Giving university exams in the age of chatbots

Course and Exam Setup

  • The course (Open Source Strategies) emphasizes collaboration; even during exams, students may discuss on-topic questions with each other.
  • The professor allowed LLMs, but made students explicitly accountable for their use: chatbot-originated mistakes were penalized more heavily than “honest” human misunderstandings.
  • Some see this as ingenious: with a powerful tool available, failure to vet or understand its output indicates weaker mastery than a solo mistake.
  • Others argue this biases students against LLMs relative to web search, since similar double standards aren’t applied to information from websites.

Student Use and Trust of LLMs

  • Very few students actually used LLMs in the described exam; some did so well, some poorly (e.g., walls of text, obvious misunderstandings of chatbot prose).
  • Commenters debate how generalizable this is: in some institutions, LLM dependency is said to be “exploding,” especially among younger cohorts.
  • Several predict future dependence on tools, with concern that generations may become unable to work without AI assistance.

Memorization, Understanding, and Exam Design

  • A large subthread contrasts “traditional” closed-book, handwritten, often oral exams versus tool-enabled, open-book/LLM exams.
  • One camp advocates going back to strict, in-person, device-free, heavily memorization-based exams (sometimes with oral components), claiming memorization underpins creativity and expertise.
  • Others counter that this privileges rote memory and performance under pressure, penalizing students with anxiety or different cognitive styles; they favor projects, portfolios, and open-book exams that test synthesis and reasoning.

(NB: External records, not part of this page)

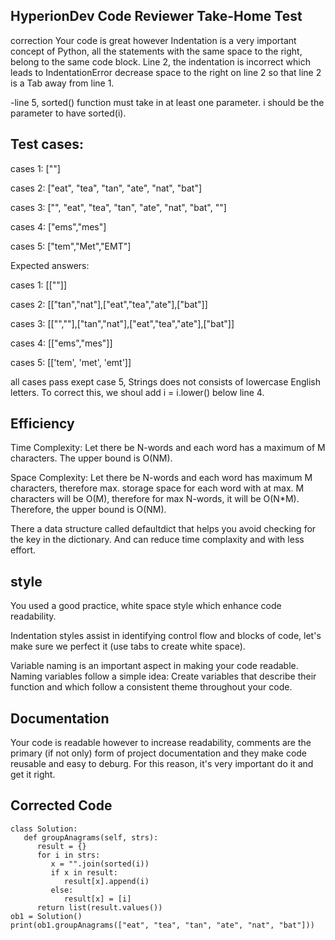 HyperionDev Code Reviewer Take-Home Test
---
correction
Your code is great however
Indentation is a very important concept of Python, all the statements with the same space to the right, 
 belong to the same code block. 
 Line 2, the indentation is incorrect which leads to IndentationError
 decrease space to the right on line 2 so that line 2 is a Tab away from line 1.
    
-line 5, sorted() function must take in at least one parameter.
    i should be the parameter to have sorted(i).

Test cases:
---
cases 1: [""]

cases 2: ["eat", "tea", "tan", "ate", "nat", "bat"]

cases 3: ["", "eat", "tea", "tan", "ate", "nat", "bat", ""]

cases 4: ["ems","mes"]

cases 5: ["tem","Met","EMT"]

Expected answers:

cases 1: [[""]]

cases 2: [["tan","nat"],["eat","tea","ate"],["bat"]]

cases 3: [["",""],["tan","nat"],["eat","tea","ate"],["bat"]]

cases 4: [["ems","mes"]]

cases 5: [['tem', 'met', 'emt']]

all cases pass exept case 5, Strings does not consists of lowercase English letters.
To correct this, we shoul add i = i.lower() below line 4.   


Efficiency
---

Time Complexity: Let there be N-words and each word has a maximum of M characters. The upper bound is O(NM).

Space Complexity: Let there be N-words and each word has maximum M characters, therefore max. storage space 
for each word with at max. M characters will be O(M), therefore for max N-words, it will be O(N*M). Therefore,
the upper bound is O(NM).

There a data structure called defaultdict that helps you avoid checking for the key in the dictionary.
 And can reduce time complaxity and with less effort.

style
---
You used a good practice, white space style which enhance code readability.
 
Indentation styles assist in identifying control flow and blocks of code, let's make sure we perfect it 
  (use tabs to create white space).
  
Variable naming is an important aspect in making your code readable. Naming variables follow a simple 
  idea: Create variables that describe their function and which follow a consistent theme throughout your code. 

Documentation
---
Your code is readable however to increase readability, comments are the primary (if not only)
form of project documentation and they make code reusable and easy to deburg. 
For this reason, it's very important do it and get it right.
 
 Corrected Code
 ---
```
class Solution:
   def groupAnagrams(self, strs):
      result = {}
      for i in strs:
         x = "".join(sorted(i))
         if x in result:
            result[x].append(i)
         else:
            result[x] = [i]
      return list(result.values())
ob1 = Solution()
print(ob1.groupAnagrams(["eat", "tea", "tan", "ate", "nat", "bat"]))
```
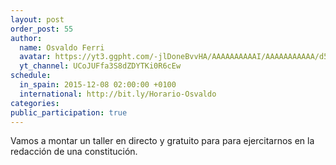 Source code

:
 ```yaml
---
layout: post
order_post: 55
author:
  name: Osvaldo Ferri
  avatar: https://yt3.ggpht.com/-jlDoneBvvHA/AAAAAAAAAAI/AAAAAAAAAAA/d5ERS1Hf8BE/s88-c-k-no/photo.jpg
  yt_channel: UCoJUFfa3S8dZDYTKi0R6cEw
schedule:
  in_spain: 2015-12-08 02:00:00 +0100
  international: http://bit.ly/Horario-Osvaldo
categories:
public_participation: true
---
```

Vamos a montar un taller en directo y gratuito para para ejercitarnos en la
redacción de una constitución.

Cheating, Collaboration, and Academic Culture

  • The professor was surprised that students fear even discussing past exam questions; in some systems such collaboration was once normal and even encouraged.
  • Many describe harsh, zero-tolerance cheating regimes, pressure from fee-paying models, and widespread plagiarism (sometimes tolerated, sometimes punished).
  • Some argue AI mainly amplifies existing incentives: if education is a “degree factory,” students will use LLMs to just pass; if the culture values deep learning, students use them more critically.

Fairness, Access, and Future of AI in Education

  • Concerns include over-reliance on proprietary LLMs that might become expensive or restricted, versus optimism about future cheap/local models.
  • There is debate whether students should be trained as independent thinkers first and LLM users second, or treated from the outset as workers who will always have AI tools.